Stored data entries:
+===+

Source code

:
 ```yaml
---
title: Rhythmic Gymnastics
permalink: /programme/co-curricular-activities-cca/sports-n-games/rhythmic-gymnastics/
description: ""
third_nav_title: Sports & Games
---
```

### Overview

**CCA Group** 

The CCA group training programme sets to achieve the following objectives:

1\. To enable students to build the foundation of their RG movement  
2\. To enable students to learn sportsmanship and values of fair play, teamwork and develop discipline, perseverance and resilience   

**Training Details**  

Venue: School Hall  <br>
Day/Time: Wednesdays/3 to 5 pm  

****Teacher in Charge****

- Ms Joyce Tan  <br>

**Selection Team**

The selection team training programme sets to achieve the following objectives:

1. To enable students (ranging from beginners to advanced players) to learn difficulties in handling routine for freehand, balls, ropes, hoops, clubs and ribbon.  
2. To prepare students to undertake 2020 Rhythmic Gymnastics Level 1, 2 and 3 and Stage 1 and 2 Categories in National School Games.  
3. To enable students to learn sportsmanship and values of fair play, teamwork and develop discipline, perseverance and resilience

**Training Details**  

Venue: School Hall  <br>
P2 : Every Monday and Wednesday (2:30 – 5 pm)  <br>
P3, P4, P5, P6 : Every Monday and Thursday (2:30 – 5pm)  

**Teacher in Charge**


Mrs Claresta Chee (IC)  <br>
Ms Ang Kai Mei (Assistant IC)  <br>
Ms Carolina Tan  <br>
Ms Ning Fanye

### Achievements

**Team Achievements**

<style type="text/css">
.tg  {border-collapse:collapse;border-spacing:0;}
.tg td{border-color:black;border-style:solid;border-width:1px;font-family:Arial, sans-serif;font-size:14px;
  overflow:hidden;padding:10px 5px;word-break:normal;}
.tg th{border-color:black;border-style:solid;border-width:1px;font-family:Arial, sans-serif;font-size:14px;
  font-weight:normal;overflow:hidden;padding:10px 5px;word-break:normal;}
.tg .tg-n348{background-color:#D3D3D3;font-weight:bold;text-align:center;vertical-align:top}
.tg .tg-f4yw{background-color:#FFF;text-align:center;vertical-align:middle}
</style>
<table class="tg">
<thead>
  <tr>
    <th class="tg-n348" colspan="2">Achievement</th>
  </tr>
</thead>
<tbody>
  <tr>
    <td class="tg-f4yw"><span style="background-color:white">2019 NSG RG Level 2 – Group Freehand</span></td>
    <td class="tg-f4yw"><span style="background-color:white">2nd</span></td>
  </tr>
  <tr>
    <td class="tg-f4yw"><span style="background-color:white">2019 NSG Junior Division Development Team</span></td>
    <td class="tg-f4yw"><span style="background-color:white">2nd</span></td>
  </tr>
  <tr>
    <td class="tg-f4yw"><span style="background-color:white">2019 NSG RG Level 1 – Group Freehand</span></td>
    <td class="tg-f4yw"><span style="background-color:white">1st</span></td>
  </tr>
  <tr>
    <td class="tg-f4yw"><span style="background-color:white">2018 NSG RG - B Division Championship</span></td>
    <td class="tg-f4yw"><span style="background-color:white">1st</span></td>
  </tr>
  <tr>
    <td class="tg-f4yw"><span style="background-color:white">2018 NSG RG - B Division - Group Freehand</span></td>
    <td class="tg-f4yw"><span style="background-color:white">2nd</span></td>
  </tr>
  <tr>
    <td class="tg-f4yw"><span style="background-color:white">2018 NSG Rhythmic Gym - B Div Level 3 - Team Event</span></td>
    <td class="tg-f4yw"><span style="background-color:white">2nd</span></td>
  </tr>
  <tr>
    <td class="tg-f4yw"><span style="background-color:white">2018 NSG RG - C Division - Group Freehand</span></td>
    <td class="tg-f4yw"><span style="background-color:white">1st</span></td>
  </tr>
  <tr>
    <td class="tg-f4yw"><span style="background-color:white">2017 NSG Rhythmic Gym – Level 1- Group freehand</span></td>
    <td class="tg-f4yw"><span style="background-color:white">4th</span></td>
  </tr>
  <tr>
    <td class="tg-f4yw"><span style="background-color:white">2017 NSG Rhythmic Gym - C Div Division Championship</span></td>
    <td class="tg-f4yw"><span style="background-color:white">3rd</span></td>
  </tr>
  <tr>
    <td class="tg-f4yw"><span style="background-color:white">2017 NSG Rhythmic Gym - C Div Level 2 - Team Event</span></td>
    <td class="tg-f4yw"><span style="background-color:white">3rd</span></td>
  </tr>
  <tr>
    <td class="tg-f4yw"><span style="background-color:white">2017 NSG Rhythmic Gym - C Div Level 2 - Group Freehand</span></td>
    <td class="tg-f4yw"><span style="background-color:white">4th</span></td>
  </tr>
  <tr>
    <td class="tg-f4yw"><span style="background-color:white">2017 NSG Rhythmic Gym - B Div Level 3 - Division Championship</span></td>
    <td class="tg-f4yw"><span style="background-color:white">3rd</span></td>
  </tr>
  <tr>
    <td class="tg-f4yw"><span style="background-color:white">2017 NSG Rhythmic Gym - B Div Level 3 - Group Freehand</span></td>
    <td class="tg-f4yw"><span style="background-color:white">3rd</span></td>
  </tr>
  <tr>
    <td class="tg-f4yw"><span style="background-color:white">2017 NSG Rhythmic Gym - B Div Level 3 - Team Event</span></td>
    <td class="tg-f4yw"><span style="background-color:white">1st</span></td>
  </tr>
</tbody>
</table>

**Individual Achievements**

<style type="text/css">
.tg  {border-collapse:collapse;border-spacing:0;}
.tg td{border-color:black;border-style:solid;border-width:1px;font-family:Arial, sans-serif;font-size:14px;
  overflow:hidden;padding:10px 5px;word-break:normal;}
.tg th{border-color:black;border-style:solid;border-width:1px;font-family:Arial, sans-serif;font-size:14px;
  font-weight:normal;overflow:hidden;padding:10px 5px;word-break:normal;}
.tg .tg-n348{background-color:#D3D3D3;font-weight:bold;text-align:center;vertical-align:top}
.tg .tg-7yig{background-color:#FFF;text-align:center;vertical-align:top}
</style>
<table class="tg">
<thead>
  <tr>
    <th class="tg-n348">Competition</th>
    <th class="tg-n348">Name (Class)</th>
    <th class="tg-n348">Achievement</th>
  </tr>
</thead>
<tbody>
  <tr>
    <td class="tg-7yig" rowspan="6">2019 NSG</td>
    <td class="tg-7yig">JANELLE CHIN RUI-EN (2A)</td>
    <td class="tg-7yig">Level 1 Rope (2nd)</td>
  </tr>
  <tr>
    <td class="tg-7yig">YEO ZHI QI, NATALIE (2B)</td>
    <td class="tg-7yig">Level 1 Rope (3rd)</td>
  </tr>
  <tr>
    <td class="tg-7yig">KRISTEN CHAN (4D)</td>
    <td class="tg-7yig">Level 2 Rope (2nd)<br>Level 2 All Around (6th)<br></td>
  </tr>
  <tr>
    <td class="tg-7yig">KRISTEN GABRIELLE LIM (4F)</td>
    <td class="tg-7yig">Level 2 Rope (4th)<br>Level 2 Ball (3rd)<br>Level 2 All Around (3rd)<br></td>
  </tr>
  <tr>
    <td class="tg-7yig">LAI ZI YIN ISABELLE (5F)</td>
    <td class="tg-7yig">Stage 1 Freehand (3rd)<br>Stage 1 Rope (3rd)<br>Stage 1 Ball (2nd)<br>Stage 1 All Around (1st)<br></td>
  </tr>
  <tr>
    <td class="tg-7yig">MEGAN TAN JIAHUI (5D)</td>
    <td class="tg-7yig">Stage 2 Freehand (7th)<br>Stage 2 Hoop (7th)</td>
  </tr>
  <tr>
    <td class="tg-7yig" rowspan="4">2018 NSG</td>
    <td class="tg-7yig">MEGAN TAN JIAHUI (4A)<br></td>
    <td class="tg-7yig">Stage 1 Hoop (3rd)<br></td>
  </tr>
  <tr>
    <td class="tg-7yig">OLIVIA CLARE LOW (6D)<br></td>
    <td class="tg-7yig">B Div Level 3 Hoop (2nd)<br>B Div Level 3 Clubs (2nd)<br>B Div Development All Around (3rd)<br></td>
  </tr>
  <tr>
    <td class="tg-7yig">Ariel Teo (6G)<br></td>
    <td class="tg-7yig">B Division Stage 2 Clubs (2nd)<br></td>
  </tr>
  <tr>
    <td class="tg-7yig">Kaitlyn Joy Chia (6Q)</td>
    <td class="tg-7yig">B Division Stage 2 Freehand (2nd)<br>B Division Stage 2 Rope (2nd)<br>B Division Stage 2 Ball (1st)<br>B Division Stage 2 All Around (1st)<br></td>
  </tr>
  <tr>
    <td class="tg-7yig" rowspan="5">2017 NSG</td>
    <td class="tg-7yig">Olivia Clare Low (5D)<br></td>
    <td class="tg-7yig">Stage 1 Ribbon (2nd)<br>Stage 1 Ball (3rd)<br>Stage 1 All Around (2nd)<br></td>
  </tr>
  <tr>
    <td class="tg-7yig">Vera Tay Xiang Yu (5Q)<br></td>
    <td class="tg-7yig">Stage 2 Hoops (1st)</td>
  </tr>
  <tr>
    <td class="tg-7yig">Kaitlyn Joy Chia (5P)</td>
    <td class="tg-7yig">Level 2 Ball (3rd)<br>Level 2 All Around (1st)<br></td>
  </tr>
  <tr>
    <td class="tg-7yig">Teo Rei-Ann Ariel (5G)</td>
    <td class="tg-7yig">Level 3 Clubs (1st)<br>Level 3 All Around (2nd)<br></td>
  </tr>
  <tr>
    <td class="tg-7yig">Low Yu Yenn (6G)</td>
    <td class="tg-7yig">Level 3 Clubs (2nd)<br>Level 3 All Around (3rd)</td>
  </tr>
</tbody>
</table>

+===+

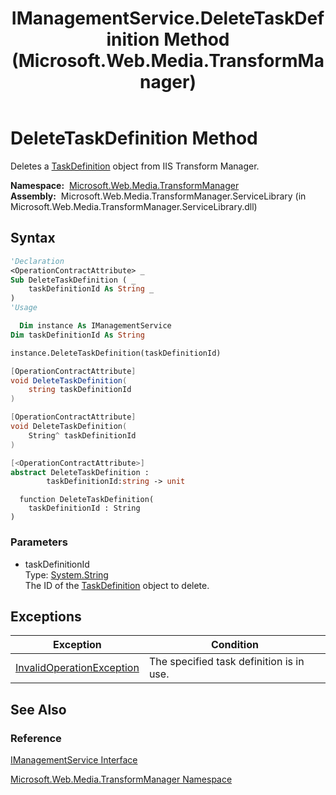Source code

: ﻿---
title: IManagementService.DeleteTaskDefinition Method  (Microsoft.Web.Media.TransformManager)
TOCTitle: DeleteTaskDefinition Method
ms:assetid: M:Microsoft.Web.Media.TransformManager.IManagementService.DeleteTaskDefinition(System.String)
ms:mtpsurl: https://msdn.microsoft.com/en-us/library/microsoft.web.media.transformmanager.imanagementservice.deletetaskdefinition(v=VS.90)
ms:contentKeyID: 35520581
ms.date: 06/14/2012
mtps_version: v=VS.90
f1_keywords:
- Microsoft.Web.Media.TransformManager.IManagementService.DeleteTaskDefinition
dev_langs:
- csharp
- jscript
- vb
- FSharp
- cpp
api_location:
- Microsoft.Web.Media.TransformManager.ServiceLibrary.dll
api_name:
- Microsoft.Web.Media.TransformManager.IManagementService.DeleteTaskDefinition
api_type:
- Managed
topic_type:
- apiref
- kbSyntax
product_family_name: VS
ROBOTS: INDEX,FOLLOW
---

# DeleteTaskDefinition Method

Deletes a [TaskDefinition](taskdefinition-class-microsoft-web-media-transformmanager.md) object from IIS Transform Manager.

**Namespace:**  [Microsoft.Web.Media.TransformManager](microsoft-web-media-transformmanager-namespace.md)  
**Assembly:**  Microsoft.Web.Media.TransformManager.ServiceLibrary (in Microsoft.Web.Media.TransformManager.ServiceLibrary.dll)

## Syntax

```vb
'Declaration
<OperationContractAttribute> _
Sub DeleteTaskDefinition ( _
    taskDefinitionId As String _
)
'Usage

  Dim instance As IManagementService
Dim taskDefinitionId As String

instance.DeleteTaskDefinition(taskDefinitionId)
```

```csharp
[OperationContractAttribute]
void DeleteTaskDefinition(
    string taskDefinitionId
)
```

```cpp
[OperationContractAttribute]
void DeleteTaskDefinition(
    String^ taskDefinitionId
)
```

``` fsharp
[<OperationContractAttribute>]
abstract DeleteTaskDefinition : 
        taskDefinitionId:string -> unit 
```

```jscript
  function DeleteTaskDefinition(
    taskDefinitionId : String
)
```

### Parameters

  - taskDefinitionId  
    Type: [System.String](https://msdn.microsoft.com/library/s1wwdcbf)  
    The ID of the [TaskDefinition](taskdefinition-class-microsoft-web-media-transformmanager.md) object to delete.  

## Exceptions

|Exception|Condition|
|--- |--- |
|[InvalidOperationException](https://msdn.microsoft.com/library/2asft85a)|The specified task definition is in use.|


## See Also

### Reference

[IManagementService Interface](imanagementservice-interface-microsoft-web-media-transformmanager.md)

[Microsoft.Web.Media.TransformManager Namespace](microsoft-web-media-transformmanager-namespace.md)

+===+

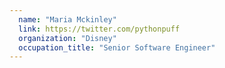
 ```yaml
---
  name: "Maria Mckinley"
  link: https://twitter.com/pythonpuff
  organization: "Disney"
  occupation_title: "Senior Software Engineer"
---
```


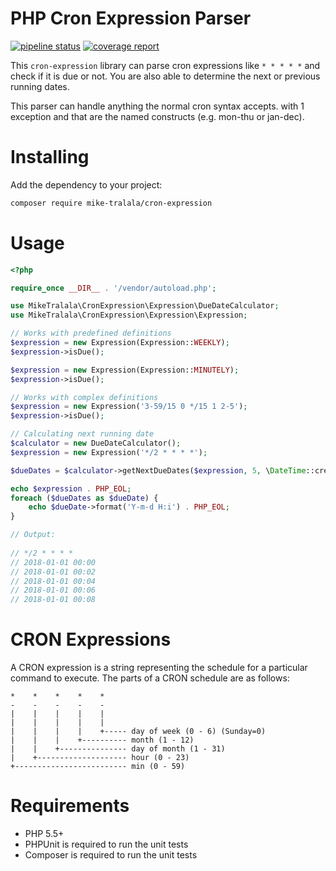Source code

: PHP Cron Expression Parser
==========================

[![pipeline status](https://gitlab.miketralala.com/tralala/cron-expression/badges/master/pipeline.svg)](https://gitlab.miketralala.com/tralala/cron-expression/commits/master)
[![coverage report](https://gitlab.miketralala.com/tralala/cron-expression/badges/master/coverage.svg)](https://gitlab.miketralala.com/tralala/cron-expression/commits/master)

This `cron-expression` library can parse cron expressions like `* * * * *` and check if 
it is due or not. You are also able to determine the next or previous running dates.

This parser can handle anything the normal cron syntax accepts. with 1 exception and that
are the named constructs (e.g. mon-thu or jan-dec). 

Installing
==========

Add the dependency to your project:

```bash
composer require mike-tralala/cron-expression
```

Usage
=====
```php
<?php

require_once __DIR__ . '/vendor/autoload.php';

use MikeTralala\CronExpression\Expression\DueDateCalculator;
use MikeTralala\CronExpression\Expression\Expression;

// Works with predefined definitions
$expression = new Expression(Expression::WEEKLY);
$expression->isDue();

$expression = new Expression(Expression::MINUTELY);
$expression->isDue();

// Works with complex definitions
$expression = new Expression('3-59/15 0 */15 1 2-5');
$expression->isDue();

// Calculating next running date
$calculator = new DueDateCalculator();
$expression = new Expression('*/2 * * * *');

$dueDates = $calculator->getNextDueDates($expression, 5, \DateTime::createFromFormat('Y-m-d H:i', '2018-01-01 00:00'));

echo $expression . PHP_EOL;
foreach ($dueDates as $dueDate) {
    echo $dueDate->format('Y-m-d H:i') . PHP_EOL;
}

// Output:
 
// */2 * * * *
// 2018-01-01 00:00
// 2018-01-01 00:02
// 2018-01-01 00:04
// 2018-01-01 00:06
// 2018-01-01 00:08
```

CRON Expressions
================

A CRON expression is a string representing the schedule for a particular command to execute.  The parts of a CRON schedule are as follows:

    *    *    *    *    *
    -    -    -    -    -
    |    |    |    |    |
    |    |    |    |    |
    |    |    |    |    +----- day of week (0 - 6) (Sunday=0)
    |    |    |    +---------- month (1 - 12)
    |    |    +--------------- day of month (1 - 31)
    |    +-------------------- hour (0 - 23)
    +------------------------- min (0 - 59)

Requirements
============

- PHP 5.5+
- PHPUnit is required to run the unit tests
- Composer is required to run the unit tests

+===+

What this task involves
A line qualifies when it holds the word "Ariel"; report all qualifying lines from the records above.

Solved exercise
    <td class="tg-7yig">Ariel Teo (6G)<br></td>
    <td class="tg-7yig">Teo Rei-Ann Ariel (5G)</td>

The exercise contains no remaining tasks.